→ Task item: Check every line below for the word "Online" and copy the ones that have it.

→ Material provided:
↓↓↓

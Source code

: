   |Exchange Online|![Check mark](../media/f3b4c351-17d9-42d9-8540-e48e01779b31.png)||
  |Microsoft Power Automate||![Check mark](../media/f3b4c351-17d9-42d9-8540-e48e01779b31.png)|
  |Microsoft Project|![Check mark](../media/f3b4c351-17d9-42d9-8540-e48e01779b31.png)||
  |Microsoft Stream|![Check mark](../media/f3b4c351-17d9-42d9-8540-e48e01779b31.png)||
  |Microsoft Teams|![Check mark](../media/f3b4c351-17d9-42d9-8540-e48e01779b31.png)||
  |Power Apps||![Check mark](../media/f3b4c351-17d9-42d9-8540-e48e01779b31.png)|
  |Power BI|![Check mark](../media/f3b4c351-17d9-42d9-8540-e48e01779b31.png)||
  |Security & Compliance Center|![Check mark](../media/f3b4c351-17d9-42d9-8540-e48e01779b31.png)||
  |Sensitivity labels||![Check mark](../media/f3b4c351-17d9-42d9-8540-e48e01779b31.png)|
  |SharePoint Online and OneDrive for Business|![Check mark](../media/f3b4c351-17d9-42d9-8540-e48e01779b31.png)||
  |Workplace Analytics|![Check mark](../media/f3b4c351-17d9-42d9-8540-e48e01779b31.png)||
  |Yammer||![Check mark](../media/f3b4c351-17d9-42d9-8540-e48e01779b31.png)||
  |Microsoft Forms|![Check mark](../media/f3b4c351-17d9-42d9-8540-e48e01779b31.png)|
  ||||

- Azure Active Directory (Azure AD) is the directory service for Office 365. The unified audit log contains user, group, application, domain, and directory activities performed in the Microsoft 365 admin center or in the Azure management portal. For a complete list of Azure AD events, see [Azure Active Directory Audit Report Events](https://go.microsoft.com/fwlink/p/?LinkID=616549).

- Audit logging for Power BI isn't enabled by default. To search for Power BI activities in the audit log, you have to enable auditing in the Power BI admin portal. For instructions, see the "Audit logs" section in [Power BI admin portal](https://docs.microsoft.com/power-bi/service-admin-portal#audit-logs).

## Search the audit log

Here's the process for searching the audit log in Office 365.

↑↑↑

→ Solved exercise:
:   |Exchange Online|![Check mark](../media/f3b4c351-17d9-42d9-8540-e48e01779b31.png)||
  |SharePoint Online and OneDrive for Business|![Check mark](../media/f3b4c351-17d9-42d9-8540-e48e01779b31.png)||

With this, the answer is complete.